I’ve been through several bikes in my two-year quest for the perfect machine: I started on a Harley-Davidson Sportster 883R (too heavy, not sexy; crashed it), moved on to a Buell Lightning XB12Scg with a low seat (strange-looking, lots of vibes through the bars; dropped it), and followed that with a low version of the BMW F800 ST (throttle response didn’t feel linear, bit too powerful, ugly; kept it in one piece). Finally, I came to rest on a Kawasaki ER-6f and here after my potted biking history that reads like a roll-call of the fates of Henry VIII’s wives: crashed, dropped, survived, crashed, dropped, survived I shall remain for ever more, amen. It’s the bike for me, I am the rider for it and together we move down the road as one.

We’ve had the bike at Telegraph Towers since the spring, and the only thing that has got in the way of me and a perfect summer’s riding has been the absence of a perfect summer. What a wash-out.
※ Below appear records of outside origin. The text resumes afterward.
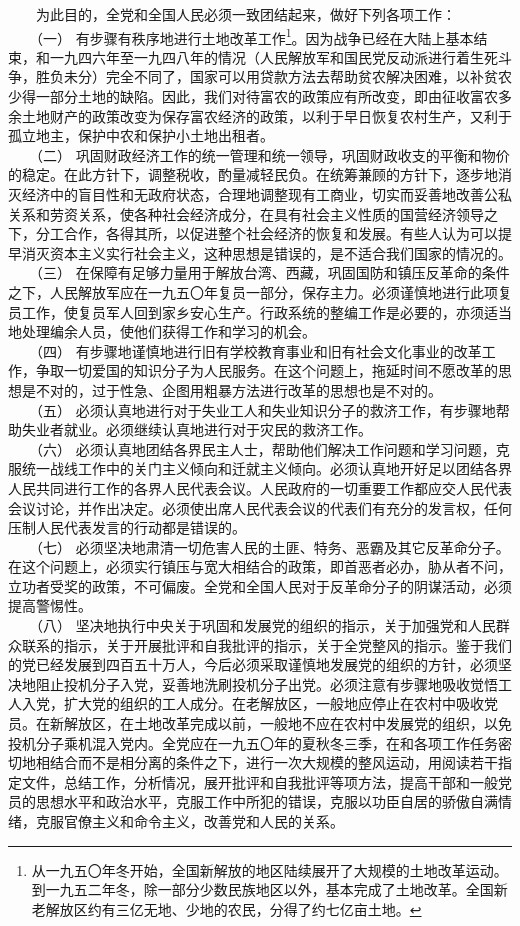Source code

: \documentclass[cn,11pt,chinese]{elegantbook}
\begin{document}
　　为此目的，全党和全国人民必须一致团结起来，做好下列各项工作：\\
　　（一） 有步骤有秩序地进行土地改革工作\footnote[3]{从一九五〇年冬开始，全国新解放的地区陆续展开了大规模的土地改革运动。到一九五二年冬，除一部分少数民族地区以外，基本完成了土地改革。全国新老解放区约有三亿无地、少地的农民，分得了约七亿亩土地。}。因为战争已经在大陆上基本结束，和一九四六年至一九四八年的情况（人民解放军和国民党反动派进行着生死斗争，胜负未分）完全不同了，国家可以用贷款方法去帮助贫农解决困难，以补贫农少得一部分土地的缺陷。因此，我们对待富农的政策应有所改变，即由征收富农多余土地财产的政策改变为保存富农经济的政策，以利于早日恢复农村生产，又利于孤立地主，保护中农和保护小土地出租者。\\
　　（二） 巩固财政经济工作的统一管理和统一领导，巩固财政收支的平衡和物价的稳定。在此方针下，调整税收，酌量减轻民负。在统筹兼顾的方针下，逐步地消灭经济中的盲目性和无政府状态，合理地调整现有工商业，切实而妥善地改善公私关系和劳资关系，使各种社会经济成分，在具有社会主义性质的国营经济领导之下，分工合作，各得其所，以促进整个社会经济的恢复和发展。有些人认为可以提早消灭资本主义实行社会主义，这种思想是错误的，是不适合我们国家的情况的。\\
　　（三） 在保障有足够力量用于解放台湾、西藏，巩固国防和镇压反革命的条件之下，人民解放军应在一九五〇年复员一部分，保存主力。必须谨慎地进行此项复员工作，使复员军人回到家乡安心生产。行政系统的整编工作是必要的，亦须适当地处理编余人员，使他们获得工作和学习的机会。\\
　　（四） 有步骤地谨慎地进行旧有学校教育事业和旧有社会文化事业的改革工作，争取一切爱国的知识分子为人民服务。在这个问题上，拖延时间不愿改革的思想是不对的，过于性急、企图用粗暴方法进行改革的思想也是不对的。\\
　　（五） 必须认真地进行对于失业工人和失业知识分子的救济工作，有步骤地帮助失业者就业。必须继续认真地进行对于灾民的救济工作。\\
　　（六） 必须认真地团结各界民主人士，帮助他们解决工作问题和学习问题，克服统一战线工作中的关门主义倾向和迁就主义倾向。必须认真地开好足以团结各界人民共同进行工作的各界人民代表会议。人民政府的一切重要工作都应交人民代表会议讨论，并作出决定。必须使出席人民代表会议的代表们有充分的发言权，任何压制人民代表发言的行动都是错误的。\\
　　（七） 必须坚决地肃清一切危害人民的土匪、特务、恶霸及其它反革命分子。在这个问题上，必须实行镇压与宽大相结合的政策，即首恶者必办，胁从者不问，立功者受奖的政策，不可偏废。全党和全国人民对于反革命分子的阴谋活动，必须提高警惕性。\\
　　（八） 坚决地执行中央关于巩固和发展党的组织的指示，关于加强党和人民群众联系的指示，关于开展批评和自我批评的指示，关于全党整风的指示。鉴于我们的党已经发展到四百五十万人，今后必须采取谨慎地发展党的组织的方针，必须坚决地阻止投机分子入党，妥善地洗刷投机分子出党。必须注意有步骤地吸收觉悟工人入党，扩大党的组织的工人成分。在老解放区，一般地应停止在农村中吸收党员。在新解放区，在土地改革完成以前，一般地不应在农村中发展党的组织，以免投机分子乘机混入党内。全党应在一九五〇年的夏秋冬三季，在和各项工作任务密切地相结合而不是相分离的条件之下，进行一次大规模的整风运动，用阅读若干指定文件，总结工作，分析情况，展开批评和自我批评等项方法，提高干部和一般党员的思想水平和政治水平，克服工作中所犯的错误，克服以功臣自居的骄傲自满情绪，克服官僚主义和命令主义，改善党和人民的关系。\\
\end{document}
I freely admit that I am hesitant about riding in the rain and will always take four wheels in the wet if there’s a choice.

If that makes me a derisory fair-weather biker, so be it; I’m not proud, and I’ve ridden a Harley so I’m immune to the scorn of other bikers.

The Kwak ticks every box I have on my ideal-motorbike form. It’s gorgeous to look at with curved lines, a rear-suspension spring running parallel with the upper-frame tube which acts as part of the design, sporty fairing and startling, classic Kawasaki lime-green paintwork (I polled readers of my Telegraph motorcycling blog to see whether I should go for black or green; by a tiny margin, green won).

Kawasaki ER-6f

It’s exactly the right height (790mm) for my 5ft 6in frame, meaning I can get my feet almost flat on the floor, and light (392lb or 178kg dry), and you have no idea how much confidence those two things have instilled in me when handling it. The switchgear is simple to use, with the indicator operated by a classic single button on the left bar instead of two fiddly BMW ones that I couldn’t reach, or Harley self-cancelling jobs which I sometimes switched back on by mistake. The gear selection is always clean and precise, although once or twice, arriving home, neutral has eluded me and after sitting there, clicking the gearlever fruitlessly and caressing the clutch lever, I’ve given up and left it in gear.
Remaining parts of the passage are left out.